患者常无明显症状,皮肤表浅的表现很少见,不具有特异性,同时肿瘤细胞形态学的多样性使诊断变得困难。初步诊断依赖于影像学检查,但仅根据患者的临床表现和影像学方法无法作出确切的诊断,一个明确的诊断依赖于组织学检查甚至分子生物学分析。组织病理学上,MLS 以黏液成分为主,脂肪成分少。经典的 MLS 是一种相对有边界的,由梭形间充质细胞和脂肪母细胞组成的有多个小叶的肿瘤,分布于富有丛状血管网的黏液基质中,积聚的黏液基质中肿瘤细胞常有淋巴瘤样或肺泡样生长模式。Buehler 等[12]研究强调肿瘤生长的形态学上的多样性,包括先前未被承认的巢状或岛状生长模式。组织病理学观察对 MLS 的确诊具有重要意义,MLS 镜下诊断依据有:① 黏液样基质,可见大的黏液池;② 纤细的丛状毛细血管网;③ 存在不同分化程度的脂肪母细胞(对于诊断及鉴别诊断具有决定性意义);④ 由于黏液湖而形成的肺泡样形态。诊断的金标准是组织形态学(如上所述)或 t(12;16)(q13;p11)基因易位、DDIT3 基因的重组[13]。免疫组化虽不具有决定性意义,但是对于绝大多数的 MLS,S-100、CD99 等蛋白表达阳性有利于鉴别诊断,大大缩小了诊断范围。

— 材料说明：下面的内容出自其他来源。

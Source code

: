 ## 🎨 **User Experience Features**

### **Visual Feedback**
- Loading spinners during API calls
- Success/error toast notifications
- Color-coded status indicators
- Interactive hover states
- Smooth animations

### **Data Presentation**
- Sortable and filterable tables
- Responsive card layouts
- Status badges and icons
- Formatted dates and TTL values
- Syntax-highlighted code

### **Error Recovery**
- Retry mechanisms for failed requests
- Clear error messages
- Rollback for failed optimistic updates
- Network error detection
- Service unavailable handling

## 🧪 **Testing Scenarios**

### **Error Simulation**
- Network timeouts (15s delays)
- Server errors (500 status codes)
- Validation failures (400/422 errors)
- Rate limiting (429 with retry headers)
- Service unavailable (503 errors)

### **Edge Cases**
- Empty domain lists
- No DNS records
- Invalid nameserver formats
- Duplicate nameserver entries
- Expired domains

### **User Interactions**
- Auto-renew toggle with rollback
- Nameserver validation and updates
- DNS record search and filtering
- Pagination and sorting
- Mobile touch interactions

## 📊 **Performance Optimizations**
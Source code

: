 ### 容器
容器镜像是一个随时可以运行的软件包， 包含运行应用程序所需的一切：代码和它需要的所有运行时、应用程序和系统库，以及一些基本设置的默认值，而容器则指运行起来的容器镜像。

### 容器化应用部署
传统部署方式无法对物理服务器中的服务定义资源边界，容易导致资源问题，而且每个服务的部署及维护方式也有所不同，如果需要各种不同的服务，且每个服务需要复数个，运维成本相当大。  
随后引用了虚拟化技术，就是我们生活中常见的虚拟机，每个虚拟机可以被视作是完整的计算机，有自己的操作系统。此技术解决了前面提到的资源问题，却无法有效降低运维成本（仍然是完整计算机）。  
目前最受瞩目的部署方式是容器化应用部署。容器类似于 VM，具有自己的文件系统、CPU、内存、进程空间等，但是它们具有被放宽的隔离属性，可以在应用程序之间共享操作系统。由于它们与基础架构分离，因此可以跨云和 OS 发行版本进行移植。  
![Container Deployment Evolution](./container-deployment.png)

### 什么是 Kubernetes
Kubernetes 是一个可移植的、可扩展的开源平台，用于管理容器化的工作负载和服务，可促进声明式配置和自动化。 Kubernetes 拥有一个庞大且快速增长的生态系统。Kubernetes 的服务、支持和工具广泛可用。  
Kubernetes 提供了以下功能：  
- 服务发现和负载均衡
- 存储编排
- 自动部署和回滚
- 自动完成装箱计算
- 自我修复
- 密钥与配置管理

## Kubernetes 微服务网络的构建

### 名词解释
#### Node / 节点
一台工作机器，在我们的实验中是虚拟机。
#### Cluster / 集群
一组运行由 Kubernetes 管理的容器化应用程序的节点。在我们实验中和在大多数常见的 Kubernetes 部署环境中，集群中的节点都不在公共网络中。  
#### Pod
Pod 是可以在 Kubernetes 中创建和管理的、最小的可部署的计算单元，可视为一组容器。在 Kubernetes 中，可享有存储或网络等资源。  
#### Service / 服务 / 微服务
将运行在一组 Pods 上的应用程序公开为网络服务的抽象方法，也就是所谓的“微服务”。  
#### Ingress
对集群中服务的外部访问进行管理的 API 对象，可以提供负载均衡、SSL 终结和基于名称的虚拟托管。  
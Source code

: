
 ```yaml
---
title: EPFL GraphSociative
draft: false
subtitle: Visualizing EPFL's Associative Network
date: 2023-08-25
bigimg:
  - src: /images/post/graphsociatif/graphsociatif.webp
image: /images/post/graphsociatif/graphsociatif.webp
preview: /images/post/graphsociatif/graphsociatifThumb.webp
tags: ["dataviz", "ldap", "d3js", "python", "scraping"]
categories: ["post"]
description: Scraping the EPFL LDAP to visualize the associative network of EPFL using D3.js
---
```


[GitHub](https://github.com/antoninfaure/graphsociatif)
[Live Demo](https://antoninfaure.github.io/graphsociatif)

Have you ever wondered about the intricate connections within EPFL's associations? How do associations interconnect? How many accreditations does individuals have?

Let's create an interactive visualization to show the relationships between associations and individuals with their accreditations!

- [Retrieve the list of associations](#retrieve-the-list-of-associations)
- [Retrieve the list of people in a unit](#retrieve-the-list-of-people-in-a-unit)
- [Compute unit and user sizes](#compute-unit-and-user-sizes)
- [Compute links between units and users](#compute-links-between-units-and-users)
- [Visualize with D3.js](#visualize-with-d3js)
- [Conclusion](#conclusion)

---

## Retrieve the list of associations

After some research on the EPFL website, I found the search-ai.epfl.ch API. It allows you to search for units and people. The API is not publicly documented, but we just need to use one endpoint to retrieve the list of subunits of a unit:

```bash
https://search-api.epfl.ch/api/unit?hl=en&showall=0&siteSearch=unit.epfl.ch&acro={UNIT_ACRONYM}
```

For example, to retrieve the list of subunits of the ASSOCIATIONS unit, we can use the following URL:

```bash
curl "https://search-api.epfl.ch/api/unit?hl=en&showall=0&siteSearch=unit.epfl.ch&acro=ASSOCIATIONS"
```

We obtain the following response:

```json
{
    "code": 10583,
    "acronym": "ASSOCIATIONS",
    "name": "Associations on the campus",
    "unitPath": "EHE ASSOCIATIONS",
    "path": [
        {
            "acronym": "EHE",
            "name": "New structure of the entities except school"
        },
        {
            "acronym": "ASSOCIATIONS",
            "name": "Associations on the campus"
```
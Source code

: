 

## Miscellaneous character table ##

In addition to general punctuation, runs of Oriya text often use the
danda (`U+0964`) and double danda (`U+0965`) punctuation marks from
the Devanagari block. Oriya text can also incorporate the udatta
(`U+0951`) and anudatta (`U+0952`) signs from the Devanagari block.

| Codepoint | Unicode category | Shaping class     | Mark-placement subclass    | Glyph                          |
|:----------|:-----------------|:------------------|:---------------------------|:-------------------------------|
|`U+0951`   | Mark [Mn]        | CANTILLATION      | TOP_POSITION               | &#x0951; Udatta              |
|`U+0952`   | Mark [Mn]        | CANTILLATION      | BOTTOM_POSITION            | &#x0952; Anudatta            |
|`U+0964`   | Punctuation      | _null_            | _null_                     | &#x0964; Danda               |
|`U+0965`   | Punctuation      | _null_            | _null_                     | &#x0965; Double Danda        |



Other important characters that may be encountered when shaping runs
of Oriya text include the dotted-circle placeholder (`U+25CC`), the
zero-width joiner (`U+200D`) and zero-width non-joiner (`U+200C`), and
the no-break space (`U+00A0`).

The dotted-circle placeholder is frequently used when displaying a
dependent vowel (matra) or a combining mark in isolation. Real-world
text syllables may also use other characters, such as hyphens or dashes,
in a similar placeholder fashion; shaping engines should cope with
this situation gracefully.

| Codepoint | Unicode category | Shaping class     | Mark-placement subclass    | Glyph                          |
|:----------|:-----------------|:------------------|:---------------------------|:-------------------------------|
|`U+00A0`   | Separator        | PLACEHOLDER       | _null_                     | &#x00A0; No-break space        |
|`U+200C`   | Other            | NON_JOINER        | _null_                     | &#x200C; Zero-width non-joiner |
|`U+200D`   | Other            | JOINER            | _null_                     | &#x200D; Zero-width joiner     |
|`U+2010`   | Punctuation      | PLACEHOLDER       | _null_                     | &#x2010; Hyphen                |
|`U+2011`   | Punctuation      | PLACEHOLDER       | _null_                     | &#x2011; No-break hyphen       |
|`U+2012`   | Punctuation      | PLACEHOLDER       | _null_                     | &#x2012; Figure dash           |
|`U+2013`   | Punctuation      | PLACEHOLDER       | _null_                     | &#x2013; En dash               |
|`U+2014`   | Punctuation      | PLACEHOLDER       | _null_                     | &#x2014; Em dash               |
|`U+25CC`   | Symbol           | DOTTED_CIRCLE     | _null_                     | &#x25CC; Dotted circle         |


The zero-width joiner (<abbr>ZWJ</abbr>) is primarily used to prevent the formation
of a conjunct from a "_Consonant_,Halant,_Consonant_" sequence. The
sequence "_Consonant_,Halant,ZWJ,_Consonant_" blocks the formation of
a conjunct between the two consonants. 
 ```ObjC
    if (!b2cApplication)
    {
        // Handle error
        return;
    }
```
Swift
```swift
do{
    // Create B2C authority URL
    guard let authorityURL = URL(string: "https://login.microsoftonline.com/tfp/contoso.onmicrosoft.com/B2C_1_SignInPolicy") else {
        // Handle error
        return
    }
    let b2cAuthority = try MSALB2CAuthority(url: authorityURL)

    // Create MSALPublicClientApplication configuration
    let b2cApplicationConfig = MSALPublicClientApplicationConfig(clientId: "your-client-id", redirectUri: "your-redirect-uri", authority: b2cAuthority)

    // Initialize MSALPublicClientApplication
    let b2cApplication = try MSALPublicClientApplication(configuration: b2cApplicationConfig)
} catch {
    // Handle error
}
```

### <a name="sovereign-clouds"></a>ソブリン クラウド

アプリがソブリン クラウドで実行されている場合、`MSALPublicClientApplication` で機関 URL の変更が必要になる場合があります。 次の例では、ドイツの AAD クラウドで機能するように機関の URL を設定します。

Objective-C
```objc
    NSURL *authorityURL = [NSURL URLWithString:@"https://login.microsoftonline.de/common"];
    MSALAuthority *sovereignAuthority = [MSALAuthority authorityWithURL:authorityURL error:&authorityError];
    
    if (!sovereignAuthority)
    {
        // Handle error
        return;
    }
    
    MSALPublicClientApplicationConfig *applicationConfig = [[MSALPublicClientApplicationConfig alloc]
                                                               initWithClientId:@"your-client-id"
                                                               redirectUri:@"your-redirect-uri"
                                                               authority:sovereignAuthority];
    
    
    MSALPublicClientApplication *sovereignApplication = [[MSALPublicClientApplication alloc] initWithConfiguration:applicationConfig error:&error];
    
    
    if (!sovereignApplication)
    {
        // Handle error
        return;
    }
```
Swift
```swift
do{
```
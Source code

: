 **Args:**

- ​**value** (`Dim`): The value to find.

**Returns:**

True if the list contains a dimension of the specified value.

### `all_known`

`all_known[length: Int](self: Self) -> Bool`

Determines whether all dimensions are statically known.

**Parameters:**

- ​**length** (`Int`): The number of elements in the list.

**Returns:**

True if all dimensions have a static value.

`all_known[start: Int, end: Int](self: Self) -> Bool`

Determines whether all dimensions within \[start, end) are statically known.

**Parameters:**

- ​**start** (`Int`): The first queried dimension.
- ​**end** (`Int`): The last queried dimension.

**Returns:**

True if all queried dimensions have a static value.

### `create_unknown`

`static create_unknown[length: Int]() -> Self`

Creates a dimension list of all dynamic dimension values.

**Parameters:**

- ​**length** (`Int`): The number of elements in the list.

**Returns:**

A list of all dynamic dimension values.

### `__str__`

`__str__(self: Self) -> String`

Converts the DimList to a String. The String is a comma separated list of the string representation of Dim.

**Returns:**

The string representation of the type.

目前,MLS 扩大切除被认为是局部控制较好的方法,但对于位于四肢的肿瘤,周围有大血管或神经毗邻的患者,保守切除更有利于保留肢体的功能[14]。脂肪肉瘤对放疗较为敏感,术后放疗常为脂肪肉瘤术后较常用的辅助治疗手段,但对于纯粹的 MLS 患者的无病生存率无明显提高。本文 2 例患者均为臀部 MLS 患者,1 例术中在术区周围植入放射性粒子,1 例术后行术区放疗,术后不久均复发。
化学治疗(化疗)在一些转移的局部无法切除的疾病中也有作用,关于化疗的药物,有学者发现 MLS 对曲贝替定有独特的敏感性[15-16];曲贝替定是一种从海洋生物中分离出的天然产品,在欧洲被批准用于软组织肉瘤和复发性卵巢癌的治疗。它主要引起毛细血管网的退化,作用机制为:① 曲贝替定直接靶向作用于内皮细胞,通过上调基质金属蛋白酶抑制剂(tissue inhibitor of metalloproteinase,TIMP)-1 和 TIMP-2 来损害内皮细胞依赖于细胞外基质的功能;② 曲贝替定上调了肿瘤细胞中内生性血小板反应蛋白抑制剂 TSP-1 的表达,损害肿瘤细胞的血管生成活性。另外,有研究表明,热休克蛋白-90 抑制剂 AUY922 对肿瘤细胞有明显细胞毒性作用,它可以介导肿瘤细胞凋亡以及使细胞周期停滞从而抑制肿瘤细胞的生存能力,研究结果表明 AUY922 是一种有前景的替代治疗方法[17]。由此可见,能否抑制肿瘤血管生成、抑制其细胞活性,对于抑制肿瘤的复发有重要作用。因为脂肪肉瘤的亚型对放、化疗敏感性不同,因此,MLS 术后除了放疗应辅以化疗以减少术后复发。
MLS 与其他脂肪肉瘤的不同是倾向于转移到一些不寻常的部位,从而造成较差的预后[5]。MLS 发生转移的风险与圆细胞的数量有关。转移途径常为体腔-骨-肺,但也有转移至其他罕见部位的报道,如心脏[18]。有研究认为透明质酸在肿瘤的转移中有重要作用,而 α-胰蛋白酶抑制因子在肿瘤细胞中的表达与这一机制有关[19],是否能研制出相应药物来抑制肿瘤的转移有待进一步研究证实。
综上,MLS 具有很高的复发可能,且患者容易忽略这一无痛性包块,患者前来就医的原因常为肿瘤过大影响正常生活。从发现小包块、未重视、包块长大到手术切除这一过程周而复始,对于一个青年患者来讲,对其工作及生活造成较长时间的困扰。本研究中 2 例患者发病均无明显诱因,其肿瘤的复发可能与基因有一定联系,根据现有收治的 MLS 患者的病例资料,加上长期随访,总结 MLS 的生长模式、复发部位及周期,开发和研究靶向药物,可能会使该肿瘤的治疗与患者的预后有极大的改善。对于诊断明确的级别高、复发率高、预后差的肿瘤,若能尽早联合采用放化疗方式进行治疗,可能会降低 MLS 的复发及转移,从而在很大程度上减轻患者的痛苦及改善疾病的预后。